──────── RECORDED INFORMATION

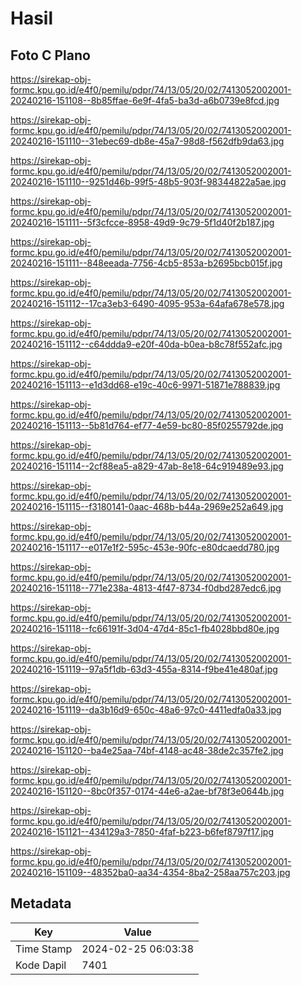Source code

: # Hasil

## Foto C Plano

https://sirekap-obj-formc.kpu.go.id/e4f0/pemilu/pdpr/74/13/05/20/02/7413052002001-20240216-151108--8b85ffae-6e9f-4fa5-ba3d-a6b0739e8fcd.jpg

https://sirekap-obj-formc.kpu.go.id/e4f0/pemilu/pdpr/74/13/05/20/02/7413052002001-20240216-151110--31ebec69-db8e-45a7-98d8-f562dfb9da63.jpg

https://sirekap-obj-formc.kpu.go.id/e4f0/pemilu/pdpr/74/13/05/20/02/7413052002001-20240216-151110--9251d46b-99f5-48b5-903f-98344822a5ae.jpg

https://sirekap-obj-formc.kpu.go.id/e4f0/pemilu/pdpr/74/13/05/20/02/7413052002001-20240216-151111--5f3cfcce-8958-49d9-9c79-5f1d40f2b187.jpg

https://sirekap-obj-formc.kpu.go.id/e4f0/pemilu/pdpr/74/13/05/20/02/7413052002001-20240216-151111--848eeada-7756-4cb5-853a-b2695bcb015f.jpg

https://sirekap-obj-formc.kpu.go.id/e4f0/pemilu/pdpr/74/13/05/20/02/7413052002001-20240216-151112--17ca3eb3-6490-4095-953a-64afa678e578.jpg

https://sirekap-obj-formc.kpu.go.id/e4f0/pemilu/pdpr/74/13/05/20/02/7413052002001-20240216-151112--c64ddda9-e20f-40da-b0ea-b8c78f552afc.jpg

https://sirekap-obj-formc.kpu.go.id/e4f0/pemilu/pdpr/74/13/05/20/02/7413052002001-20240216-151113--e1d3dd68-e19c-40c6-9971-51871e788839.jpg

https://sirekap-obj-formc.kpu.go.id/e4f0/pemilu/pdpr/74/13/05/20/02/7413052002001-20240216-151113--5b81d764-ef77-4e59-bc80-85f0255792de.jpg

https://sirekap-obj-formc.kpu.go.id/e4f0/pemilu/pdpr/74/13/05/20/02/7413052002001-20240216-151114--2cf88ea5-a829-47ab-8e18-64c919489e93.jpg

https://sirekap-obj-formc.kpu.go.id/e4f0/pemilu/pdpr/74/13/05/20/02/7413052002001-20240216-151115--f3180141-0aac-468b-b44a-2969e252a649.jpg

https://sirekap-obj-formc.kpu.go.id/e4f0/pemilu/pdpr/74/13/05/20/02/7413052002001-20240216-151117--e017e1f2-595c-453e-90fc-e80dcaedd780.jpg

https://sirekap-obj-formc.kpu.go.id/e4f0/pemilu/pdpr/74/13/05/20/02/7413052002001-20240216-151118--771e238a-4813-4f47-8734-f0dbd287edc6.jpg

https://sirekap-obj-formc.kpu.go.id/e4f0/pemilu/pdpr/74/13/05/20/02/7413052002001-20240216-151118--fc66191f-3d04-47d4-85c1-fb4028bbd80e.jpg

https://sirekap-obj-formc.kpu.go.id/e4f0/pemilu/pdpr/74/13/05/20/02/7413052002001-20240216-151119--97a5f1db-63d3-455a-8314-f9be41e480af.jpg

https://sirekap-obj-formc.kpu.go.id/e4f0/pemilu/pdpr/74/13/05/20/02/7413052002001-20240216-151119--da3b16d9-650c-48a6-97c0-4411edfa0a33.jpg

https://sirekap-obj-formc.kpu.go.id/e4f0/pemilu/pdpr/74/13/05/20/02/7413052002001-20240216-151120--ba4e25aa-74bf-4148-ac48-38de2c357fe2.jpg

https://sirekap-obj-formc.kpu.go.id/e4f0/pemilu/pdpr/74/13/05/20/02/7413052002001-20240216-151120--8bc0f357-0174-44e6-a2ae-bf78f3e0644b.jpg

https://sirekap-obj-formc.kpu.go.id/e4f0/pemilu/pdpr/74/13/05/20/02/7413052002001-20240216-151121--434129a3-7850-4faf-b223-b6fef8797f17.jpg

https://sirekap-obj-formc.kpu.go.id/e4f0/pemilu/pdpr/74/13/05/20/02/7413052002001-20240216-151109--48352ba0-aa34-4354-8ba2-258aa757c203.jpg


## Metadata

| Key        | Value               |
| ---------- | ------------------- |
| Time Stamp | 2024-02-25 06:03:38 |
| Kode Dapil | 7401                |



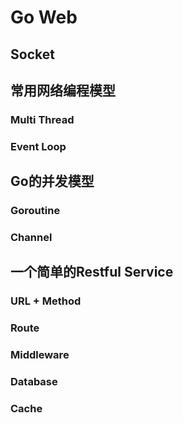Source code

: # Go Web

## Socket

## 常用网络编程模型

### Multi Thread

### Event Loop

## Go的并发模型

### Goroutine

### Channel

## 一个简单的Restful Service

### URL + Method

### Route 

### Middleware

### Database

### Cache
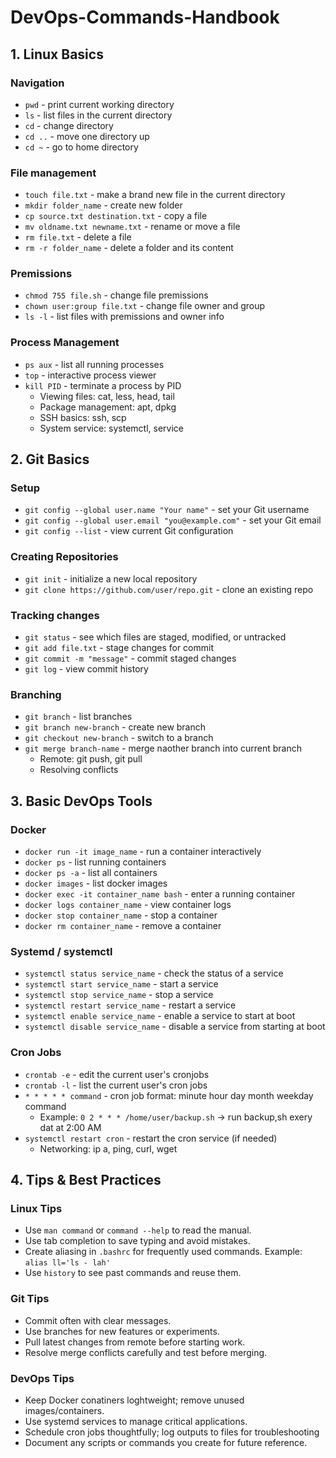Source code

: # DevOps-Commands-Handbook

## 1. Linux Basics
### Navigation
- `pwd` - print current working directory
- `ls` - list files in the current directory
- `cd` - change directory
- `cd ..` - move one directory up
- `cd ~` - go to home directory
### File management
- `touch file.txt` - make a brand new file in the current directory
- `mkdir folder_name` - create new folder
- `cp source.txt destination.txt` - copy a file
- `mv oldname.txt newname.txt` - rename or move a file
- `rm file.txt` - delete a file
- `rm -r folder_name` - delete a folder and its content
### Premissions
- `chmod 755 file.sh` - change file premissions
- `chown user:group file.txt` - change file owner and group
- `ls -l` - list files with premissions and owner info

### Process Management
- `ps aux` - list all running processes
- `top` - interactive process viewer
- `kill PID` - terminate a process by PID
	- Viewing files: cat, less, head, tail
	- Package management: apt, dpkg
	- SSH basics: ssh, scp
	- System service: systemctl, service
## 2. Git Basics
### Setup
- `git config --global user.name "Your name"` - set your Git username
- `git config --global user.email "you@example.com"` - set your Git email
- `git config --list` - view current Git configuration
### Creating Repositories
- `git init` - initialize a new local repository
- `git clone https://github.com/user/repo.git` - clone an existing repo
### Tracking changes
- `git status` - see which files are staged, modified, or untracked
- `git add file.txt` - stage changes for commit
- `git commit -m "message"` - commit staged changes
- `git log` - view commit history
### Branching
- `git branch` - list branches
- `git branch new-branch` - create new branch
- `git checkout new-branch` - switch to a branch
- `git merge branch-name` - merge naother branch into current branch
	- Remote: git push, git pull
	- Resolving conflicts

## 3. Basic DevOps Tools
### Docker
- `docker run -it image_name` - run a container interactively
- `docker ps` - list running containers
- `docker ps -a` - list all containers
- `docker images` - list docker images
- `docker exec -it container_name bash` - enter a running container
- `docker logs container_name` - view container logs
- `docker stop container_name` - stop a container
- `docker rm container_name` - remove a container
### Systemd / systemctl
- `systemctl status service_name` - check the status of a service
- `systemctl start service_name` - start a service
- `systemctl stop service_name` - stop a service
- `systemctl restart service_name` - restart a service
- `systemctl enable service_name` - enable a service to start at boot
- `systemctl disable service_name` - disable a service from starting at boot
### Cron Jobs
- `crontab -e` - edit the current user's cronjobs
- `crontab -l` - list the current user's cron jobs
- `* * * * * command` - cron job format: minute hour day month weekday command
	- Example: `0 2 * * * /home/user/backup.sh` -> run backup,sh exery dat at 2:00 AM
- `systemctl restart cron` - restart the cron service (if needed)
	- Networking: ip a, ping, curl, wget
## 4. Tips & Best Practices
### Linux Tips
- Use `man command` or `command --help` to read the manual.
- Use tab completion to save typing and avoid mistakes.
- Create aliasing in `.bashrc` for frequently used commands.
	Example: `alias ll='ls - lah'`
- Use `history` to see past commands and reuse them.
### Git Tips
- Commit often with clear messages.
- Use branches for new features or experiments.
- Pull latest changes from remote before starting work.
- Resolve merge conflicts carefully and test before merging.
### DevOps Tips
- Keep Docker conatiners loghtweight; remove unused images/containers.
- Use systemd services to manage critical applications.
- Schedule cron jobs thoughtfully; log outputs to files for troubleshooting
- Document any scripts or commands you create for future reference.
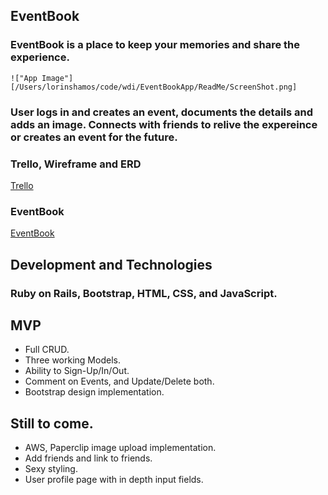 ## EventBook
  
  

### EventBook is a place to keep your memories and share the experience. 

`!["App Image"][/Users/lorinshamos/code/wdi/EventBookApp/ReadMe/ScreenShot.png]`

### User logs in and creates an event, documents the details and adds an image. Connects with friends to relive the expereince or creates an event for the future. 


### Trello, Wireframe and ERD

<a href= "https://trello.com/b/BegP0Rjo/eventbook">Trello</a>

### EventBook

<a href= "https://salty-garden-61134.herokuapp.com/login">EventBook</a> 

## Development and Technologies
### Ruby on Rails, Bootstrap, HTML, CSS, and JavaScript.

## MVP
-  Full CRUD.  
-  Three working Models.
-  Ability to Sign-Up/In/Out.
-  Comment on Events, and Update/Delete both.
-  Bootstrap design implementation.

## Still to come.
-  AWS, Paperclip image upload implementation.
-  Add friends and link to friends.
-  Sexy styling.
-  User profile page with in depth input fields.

────────────────
──────── RECORDED INFORMATION

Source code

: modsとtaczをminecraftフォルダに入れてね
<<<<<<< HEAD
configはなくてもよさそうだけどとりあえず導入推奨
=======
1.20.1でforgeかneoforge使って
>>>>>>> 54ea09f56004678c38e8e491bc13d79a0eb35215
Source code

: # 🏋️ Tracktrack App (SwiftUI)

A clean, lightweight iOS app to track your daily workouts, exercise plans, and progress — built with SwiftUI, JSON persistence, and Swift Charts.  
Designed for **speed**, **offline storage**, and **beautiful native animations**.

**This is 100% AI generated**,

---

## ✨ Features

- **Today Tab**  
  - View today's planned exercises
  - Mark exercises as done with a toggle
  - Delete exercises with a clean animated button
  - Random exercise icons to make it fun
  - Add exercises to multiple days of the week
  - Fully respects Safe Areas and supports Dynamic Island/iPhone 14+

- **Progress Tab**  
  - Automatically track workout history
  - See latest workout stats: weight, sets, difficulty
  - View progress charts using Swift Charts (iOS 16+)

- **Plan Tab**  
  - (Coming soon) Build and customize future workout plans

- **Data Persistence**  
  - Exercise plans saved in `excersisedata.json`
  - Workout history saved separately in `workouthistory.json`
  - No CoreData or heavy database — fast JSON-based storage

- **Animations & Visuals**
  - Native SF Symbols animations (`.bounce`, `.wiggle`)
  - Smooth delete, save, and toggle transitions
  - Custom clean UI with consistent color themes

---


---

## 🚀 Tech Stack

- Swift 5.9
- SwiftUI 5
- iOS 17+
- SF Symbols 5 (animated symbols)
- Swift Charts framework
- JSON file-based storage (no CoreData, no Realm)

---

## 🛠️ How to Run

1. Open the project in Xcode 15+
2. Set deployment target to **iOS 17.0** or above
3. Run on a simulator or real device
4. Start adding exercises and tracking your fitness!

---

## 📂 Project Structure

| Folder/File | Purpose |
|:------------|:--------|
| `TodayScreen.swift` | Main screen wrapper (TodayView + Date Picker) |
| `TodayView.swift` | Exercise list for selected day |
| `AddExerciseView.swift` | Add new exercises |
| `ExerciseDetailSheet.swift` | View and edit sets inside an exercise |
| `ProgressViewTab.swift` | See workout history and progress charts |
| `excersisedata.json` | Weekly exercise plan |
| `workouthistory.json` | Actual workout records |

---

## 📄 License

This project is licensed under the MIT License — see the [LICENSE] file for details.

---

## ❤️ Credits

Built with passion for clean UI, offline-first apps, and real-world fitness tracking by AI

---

────────────────
──────── RECORDED INFORMATION

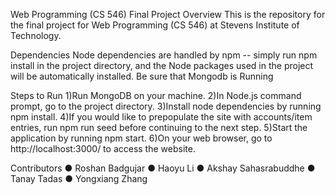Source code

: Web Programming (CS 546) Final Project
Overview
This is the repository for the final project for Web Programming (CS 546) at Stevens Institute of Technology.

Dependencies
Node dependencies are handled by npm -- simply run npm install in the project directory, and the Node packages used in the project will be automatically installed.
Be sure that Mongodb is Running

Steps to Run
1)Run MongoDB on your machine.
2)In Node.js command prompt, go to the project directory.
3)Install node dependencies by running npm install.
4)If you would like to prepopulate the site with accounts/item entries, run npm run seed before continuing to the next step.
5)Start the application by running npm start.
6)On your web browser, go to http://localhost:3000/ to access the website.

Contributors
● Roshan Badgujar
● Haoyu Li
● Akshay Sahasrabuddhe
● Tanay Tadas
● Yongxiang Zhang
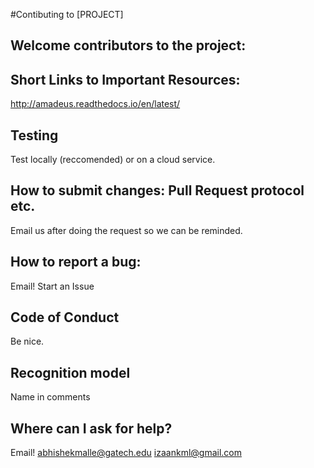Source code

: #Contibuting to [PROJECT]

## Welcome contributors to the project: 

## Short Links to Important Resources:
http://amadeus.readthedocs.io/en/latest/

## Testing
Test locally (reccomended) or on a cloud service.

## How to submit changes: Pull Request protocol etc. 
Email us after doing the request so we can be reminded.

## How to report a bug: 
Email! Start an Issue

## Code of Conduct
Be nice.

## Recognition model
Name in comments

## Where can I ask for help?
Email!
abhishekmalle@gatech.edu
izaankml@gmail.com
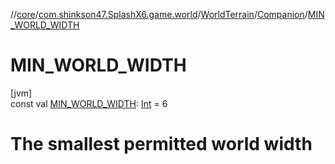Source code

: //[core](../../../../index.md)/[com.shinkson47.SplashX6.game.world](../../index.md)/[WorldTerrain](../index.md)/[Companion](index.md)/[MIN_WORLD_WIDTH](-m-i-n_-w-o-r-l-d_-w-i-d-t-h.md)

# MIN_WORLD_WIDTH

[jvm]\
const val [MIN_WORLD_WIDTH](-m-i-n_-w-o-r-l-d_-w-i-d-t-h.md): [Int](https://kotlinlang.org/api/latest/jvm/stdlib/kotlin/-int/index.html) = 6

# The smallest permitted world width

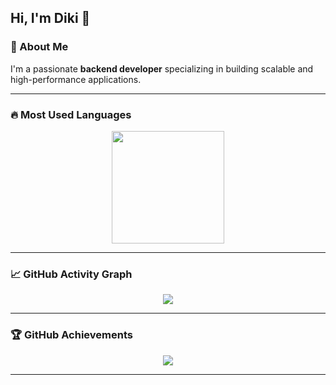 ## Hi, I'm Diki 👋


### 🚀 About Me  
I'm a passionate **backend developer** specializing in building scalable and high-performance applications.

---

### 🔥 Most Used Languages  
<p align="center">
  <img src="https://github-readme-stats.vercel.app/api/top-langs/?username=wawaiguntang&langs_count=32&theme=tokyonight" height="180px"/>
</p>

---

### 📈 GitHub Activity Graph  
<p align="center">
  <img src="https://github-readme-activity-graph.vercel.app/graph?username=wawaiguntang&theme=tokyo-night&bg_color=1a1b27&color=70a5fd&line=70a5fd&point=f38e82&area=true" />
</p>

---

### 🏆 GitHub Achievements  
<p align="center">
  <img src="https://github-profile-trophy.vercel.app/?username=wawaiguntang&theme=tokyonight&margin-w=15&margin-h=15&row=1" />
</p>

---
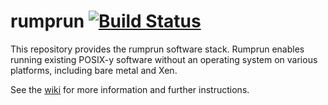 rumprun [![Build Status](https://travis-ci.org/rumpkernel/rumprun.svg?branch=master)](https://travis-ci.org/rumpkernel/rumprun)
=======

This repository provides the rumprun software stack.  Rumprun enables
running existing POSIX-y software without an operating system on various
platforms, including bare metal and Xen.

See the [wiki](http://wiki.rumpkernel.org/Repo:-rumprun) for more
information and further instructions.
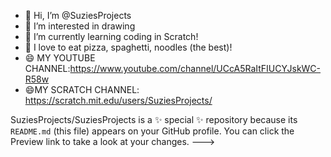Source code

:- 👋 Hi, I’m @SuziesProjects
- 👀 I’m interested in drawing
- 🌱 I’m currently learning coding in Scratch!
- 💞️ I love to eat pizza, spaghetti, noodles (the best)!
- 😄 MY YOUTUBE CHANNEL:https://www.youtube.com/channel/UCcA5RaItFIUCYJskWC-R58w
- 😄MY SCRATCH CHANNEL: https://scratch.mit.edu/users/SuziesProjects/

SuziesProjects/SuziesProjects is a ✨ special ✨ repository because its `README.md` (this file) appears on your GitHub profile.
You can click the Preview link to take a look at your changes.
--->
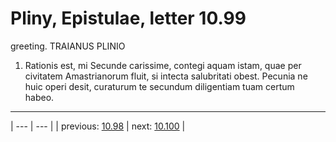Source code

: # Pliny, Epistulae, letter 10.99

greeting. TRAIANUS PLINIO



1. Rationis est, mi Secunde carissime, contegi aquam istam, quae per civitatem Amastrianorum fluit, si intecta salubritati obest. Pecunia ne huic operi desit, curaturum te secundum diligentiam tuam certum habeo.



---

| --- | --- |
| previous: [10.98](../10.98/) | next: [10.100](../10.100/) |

────────────────

» WHAT THIS TASK INVOLVES
Search the listing for the word "profile" and return each line that holds it.

» TASK RESULT
-  User profile page with in depth input fields.
  <img src="https://github-profile-trophy.vercel.app/?username=wawaiguntang&theme=tokyonight&margin-w=15&margin-h=15&row=1" />
SuziesProjects/SuziesProjects is a ✨ special ✨ repository because its `README.md` (this file) appears on your GitHub profile.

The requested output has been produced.